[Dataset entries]
——————

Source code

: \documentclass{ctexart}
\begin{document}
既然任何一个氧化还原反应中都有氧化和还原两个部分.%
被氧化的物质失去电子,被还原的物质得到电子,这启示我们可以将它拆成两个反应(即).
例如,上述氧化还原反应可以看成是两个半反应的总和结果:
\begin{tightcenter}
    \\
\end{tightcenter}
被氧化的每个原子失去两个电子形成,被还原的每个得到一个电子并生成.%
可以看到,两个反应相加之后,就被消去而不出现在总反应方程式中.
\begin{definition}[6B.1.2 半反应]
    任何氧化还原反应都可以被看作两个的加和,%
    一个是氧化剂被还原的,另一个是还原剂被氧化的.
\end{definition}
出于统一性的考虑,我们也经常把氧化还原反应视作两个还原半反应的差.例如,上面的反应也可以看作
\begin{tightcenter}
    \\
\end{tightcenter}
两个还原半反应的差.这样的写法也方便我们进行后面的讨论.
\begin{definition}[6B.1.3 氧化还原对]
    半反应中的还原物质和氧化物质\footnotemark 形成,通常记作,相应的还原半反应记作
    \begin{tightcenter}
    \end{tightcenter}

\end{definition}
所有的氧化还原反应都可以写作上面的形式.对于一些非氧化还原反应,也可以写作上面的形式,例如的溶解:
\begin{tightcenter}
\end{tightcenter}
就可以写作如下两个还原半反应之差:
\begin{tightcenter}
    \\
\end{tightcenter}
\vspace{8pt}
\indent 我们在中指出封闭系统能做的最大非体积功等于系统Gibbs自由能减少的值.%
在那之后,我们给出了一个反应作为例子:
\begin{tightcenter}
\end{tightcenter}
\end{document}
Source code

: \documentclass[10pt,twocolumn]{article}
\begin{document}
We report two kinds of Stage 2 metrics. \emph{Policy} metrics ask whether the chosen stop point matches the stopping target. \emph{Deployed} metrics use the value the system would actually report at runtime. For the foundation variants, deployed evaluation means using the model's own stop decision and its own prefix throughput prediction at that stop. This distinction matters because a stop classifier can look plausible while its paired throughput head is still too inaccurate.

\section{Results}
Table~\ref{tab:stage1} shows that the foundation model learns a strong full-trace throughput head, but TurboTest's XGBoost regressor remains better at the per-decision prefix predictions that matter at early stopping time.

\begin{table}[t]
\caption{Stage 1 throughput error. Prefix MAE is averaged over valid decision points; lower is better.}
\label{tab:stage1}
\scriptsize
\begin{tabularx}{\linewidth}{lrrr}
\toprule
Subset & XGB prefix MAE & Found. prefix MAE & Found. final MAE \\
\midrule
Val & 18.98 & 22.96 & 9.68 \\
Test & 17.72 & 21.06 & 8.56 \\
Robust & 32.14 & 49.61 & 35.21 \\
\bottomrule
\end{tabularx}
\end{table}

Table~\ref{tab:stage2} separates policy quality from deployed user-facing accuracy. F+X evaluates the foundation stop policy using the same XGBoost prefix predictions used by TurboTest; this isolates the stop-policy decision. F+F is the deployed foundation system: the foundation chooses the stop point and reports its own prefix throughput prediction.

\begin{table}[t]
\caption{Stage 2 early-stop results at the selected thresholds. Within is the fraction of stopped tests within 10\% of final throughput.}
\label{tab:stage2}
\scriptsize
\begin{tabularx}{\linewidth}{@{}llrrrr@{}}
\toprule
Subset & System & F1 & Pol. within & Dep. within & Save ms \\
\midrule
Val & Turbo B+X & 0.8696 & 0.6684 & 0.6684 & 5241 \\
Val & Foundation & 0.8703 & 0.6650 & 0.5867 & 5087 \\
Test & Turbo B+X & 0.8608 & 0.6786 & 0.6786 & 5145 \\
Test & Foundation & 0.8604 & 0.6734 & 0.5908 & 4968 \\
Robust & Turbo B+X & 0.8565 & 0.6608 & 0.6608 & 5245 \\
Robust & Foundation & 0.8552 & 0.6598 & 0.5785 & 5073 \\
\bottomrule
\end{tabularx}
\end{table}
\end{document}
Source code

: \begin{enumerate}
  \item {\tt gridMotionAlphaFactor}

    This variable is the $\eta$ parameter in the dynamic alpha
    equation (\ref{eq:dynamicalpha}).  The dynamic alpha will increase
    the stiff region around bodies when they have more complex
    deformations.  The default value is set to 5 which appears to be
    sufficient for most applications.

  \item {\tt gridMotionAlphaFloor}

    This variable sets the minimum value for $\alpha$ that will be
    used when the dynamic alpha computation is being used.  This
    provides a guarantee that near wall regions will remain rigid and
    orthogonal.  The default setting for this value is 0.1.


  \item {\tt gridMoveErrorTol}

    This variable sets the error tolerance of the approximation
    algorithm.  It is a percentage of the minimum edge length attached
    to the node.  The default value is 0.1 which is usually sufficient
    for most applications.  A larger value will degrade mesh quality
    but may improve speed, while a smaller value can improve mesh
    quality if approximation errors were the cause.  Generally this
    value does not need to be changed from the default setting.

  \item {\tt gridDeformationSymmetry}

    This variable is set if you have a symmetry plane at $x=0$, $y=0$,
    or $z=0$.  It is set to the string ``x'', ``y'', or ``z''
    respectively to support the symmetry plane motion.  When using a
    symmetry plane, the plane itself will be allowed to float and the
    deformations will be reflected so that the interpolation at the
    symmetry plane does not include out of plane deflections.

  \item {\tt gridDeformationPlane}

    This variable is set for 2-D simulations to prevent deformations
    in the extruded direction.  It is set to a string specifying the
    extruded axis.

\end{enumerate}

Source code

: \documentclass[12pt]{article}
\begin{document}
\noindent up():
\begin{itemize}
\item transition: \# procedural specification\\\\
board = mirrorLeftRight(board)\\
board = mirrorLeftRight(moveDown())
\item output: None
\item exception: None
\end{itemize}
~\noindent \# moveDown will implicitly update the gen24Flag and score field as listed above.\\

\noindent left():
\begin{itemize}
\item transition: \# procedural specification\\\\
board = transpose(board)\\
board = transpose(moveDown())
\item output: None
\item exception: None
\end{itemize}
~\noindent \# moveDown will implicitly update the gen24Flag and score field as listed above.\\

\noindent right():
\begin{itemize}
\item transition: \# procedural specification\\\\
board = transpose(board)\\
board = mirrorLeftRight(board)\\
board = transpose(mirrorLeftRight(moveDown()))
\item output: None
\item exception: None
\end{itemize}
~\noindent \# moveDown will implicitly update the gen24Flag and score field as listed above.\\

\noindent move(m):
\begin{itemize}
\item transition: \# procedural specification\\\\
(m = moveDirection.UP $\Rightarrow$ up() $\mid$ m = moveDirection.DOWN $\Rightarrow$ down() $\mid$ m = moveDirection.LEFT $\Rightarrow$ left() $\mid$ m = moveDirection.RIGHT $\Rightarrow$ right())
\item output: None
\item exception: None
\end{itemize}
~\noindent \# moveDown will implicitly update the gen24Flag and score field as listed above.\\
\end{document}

——————

● Work order
Go through the records above and write each one out again exactly.

● Solution for this problem
Source code

: \documentclass{ctexart}
\begin{document}
既然任何一个氧化还原反应中都有氧化和还原两个部分.%
被氧化的物质失去电子,被还原的物质得到电子,这启示我们可以将它拆成两个反应(即).
例如,上述氧化还原反应可以看成是两个半反应的总和结果:
\begin{tightcenter}
    \\
\end{tightcenter}
被氧化的每个原子失去两个电子形成,被还原的每个得到一个电子并生成.%
可以看到,两个反应相加之后,就被消去而不出现在总反应方程式中.
\begin{definition}[6B.1.2 半反应]
    任何氧化还原反应都可以被看作两个的加和,%
    一个是氧化剂被还原的,另一个是还原剂被氧化的.
\end{definition}
出于统一性的考虑,我们也经常把氧化还原反应视作两个还原半反应的差.例如,上面的反应也可以看作
\begin{tightcenter}
    \\
\end{tightcenter}
两个还原半反应的差.这样的写法也方便我们进行后面的讨论.
\begin{definition}[6B.1.3 氧化还原对]
    半反应中的还原物质和氧化物质\footnotemark 形成,通常记作,相应的还原半反应记作
    \begin{tightcenter}
    \end{tightcenter}

\end{definition}
所有的氧化还原反应都可以写作上面的形式.对于一些非氧化还原反应,也可以写作上面的形式,例如的溶解:
\begin{tightcenter}
\end{tightcenter}
就可以写作如下两个还原半反应之差:
\begin{tightcenter}
    \\
\end{tightcenter}
\vspace{8pt}
\indent 我们在中指出封闭系统能做的最大非体积功等于系统Gibbs自由能减少的值.%
在那之后,我们给出了一个反应作为例子:
\begin{tightcenter}
\end{tightcenter}
\end{document}
Source code

: \documentclass[10pt,twocolumn]{article}
\begin{document}
We report two kinds of Stage 2 metrics. \emph{Policy} metrics ask whether the chosen stop point matches the stopping target. \emph{Deployed} metrics use the value the system would actually report at runtime. For the foundation variants, deployed evaluation means using the model's own stop decision and its own prefix throughput prediction at that stop. This distinction matters because a stop classifier can look plausible while its paired throughput head is still too inaccurate.

\section{Results}
Table~\ref{tab:stage1} shows that the foundation model learns a strong full-trace throughput head, but TurboTest's XGBoost regressor remains better at the per-decision prefix predictions that matter at early stopping time.

\begin{table}[t]
\caption{Stage 1 throughput error. Prefix MAE is averaged over valid decision points; lower is better.}
\label{tab:stage1}
\scriptsize
\begin{tabularx}{\linewidth}{lrrr}
\toprule
Subset & XGB prefix MAE & Found. prefix MAE & Found. final MAE \\
\midrule
Val & 18.98 & 22.96 & 9.68 \\
Test & 17.72 & 21.06 & 8.56 \\
Robust & 32.14 & 49.61 & 35.21 \\
\bottomrule
\end{tabularx}
\end{table}

Table~\ref{tab:stage2} separates policy quality from deployed user-facing accuracy. F+X evaluates the foundation stop policy using the same XGBoost prefix predictions used by TurboTest; this isolates the stop-policy decision. F+F is the deployed foundation system: the foundation chooses the stop point and reports its own prefix throughput prediction.

\begin{table}[t]
\caption{Stage 2 early-stop results at the selected thresholds. Within is the fraction of stopped tests within 10\% of final throughput.}
\label{tab:stage2}
\scriptsize
\begin{tabularx}{\linewidth}{@{}llrrrr@{}}
\toprule
Subset & System & F1 & Pol. within & Dep. within & Save ms \\
\midrule
Val & Turbo B+X & 0.8696 & 0.6684 & 0.6684 & 5241 \\
Val & Foundation & 0.8703 & 0.6650 & 0.5867 & 5087 \\
Test & Turbo B+X & 0.8608 & 0.6786 & 0.6786 & 5145 \\
Test & Foundation & 0.8604 & 0.6734 & 0.5908 & 4968 \\
Robust & Turbo B+X & 0.8565 & 0.6608 & 0.6608 & 5245 \\
Robust & Foundation & 0.8552 & 0.6598 & 0.5785 & 5073 \\
\bottomrule
\end{tabularx}
\end{table}
\end{document}
Source code

: \begin{enumerate}
  \item {\tt gridMotionAlphaFactor}

    This variable is the $\eta$ parameter in the dynamic alpha
    equation (\ref{eq:dynamicalpha}).  The dynamic alpha will increase
    the stiff region around bodies when they have more complex
    deformations.  The default value is set to 5 which appears to be
    sufficient for most applications.

  \item {\tt gridMotionAlphaFloor}

    This variable sets the minimum value for $\alpha$ that will be
    used when the dynamic alpha computation is being used.  This
    provides a guarantee that near wall regions will remain rigid and
    orthogonal.  The default setting for this value is 0.1.


  \item {\tt gridMoveErrorTol}

    This variable sets the error tolerance of the approximation
    algorithm.  It is a percentage of the minimum edge length attached
    to the node.  The default value is 0.1 which is usually sufficient
    for most applications.  A larger value will degrade mesh quality
    but may improve speed, while a smaller value can improve mesh
    quality if approximation errors were the cause.  Generally this
    value does not need to be changed from the default setting.

  \item {\tt gridDeformationSymmetry}

    This variable is set if you have a symmetry plane at $x=0$, $y=0$,
    or $z=0$.  It is set to the string ``x'', ``y'', or ``z''
    respectively to support the symmetry plane motion.  When using a
    symmetry plane, the plane itself will be allowed to float and the
    deformations will be reflected so that the interpolation at the
    symmetry plane does not include out of plane deflections.

  \item {\tt gridDeformationPlane}

    This variable is set for 2-D simulations to prevent deformations
    in the extruded direction.  It is set to a string specifying the
    extruded axis.

\end{enumerate}

Source code

: \documentclass[12pt]{article}
\begin{document}
\noindent up():
\begin{itemize}
\item transition: \# procedural specification\\\\
board = mirrorLeftRight(board)\\
board = mirrorLeftRight(moveDown())
\item output: None
\item exception: None
\end{itemize}
~\noindent \# moveDown will implicitly update the gen24Flag and score field as listed above.\\

\noindent left():
\begin{itemize}
\item transition: \# procedural specification\\\\
board = transpose(board)\\
board = transpose(moveDown())
\item output: None
\item exception: None
\end{itemize}
~\noindent \# moveDown will implicitly update the gen24Flag and score field as listed above.\\

\noindent right():
\begin{itemize}
\item transition: \# procedural specification\\\\
board = transpose(board)\\
board = mirrorLeftRight(board)\\
board = transpose(mirrorLeftRight(moveDown()))
\item output: None
\item exception: None
\end{itemize}
~\noindent \# moveDown will implicitly update the gen24Flag and score field as listed above.\\

\noindent move(m):
\begin{itemize}
\item transition: \# procedural specification\\\\
(m = moveDirection.UP $\Rightarrow$ up() $\mid$ m = moveDirection.DOWN $\Rightarrow$ down() $\mid$ m = moveDirection.LEFT $\Rightarrow$ left() $\mid$ m = moveDirection.RIGHT $\Rightarrow$ right())
\item output: None
\item exception: None
\end{itemize}
~\noindent \# moveDown will implicitly update the gen24Flag and score field as listed above.\\
\end{document}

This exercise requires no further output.